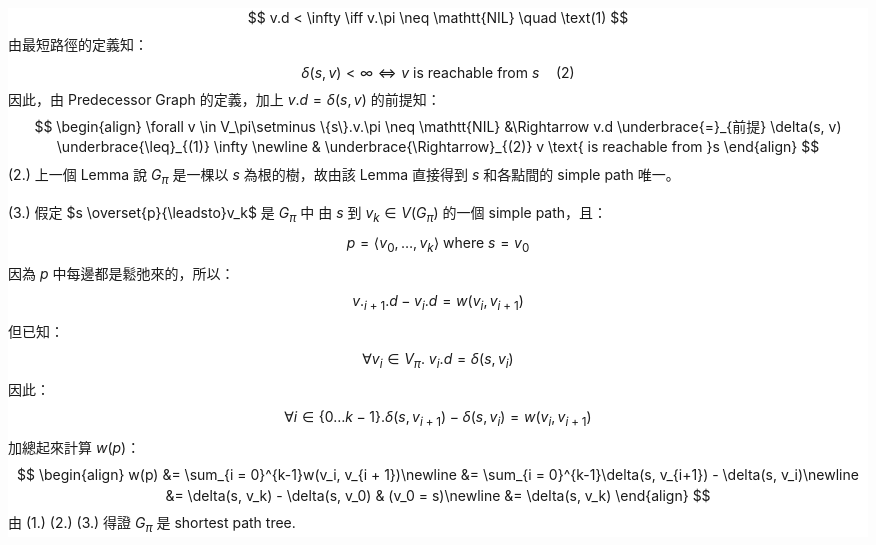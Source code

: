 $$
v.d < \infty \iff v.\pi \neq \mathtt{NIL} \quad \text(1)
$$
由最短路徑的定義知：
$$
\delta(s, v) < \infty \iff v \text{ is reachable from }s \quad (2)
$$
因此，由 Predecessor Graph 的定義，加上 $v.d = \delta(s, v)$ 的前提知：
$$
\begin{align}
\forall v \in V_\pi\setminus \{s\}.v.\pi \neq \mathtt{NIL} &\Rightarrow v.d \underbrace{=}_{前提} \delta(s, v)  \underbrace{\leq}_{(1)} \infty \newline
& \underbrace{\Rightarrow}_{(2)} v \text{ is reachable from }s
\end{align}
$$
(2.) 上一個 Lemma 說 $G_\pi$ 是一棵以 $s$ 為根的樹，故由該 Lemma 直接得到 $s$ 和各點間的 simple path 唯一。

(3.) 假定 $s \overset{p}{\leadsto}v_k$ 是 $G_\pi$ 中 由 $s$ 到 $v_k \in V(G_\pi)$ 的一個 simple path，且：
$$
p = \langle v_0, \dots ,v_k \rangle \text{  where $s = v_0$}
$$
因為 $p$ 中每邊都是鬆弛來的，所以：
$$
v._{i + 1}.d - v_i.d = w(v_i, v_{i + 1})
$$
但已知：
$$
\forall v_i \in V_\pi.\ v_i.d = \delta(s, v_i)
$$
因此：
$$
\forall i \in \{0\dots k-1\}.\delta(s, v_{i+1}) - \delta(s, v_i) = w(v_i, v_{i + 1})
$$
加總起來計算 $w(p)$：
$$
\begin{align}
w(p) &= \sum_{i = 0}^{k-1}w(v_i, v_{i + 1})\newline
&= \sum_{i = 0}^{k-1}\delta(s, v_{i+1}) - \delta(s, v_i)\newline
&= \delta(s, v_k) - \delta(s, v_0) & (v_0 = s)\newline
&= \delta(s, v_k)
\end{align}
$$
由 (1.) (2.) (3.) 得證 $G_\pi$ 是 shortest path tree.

————————

Show the lines above that have the word "from".

■ **Answer to the problem**:
\delta(s, v) < \infty \iff v \text{ is reachable from }s \quad (2)
& \underbrace{\Rightarrow}_{(2)} v \text{ is reachable from }s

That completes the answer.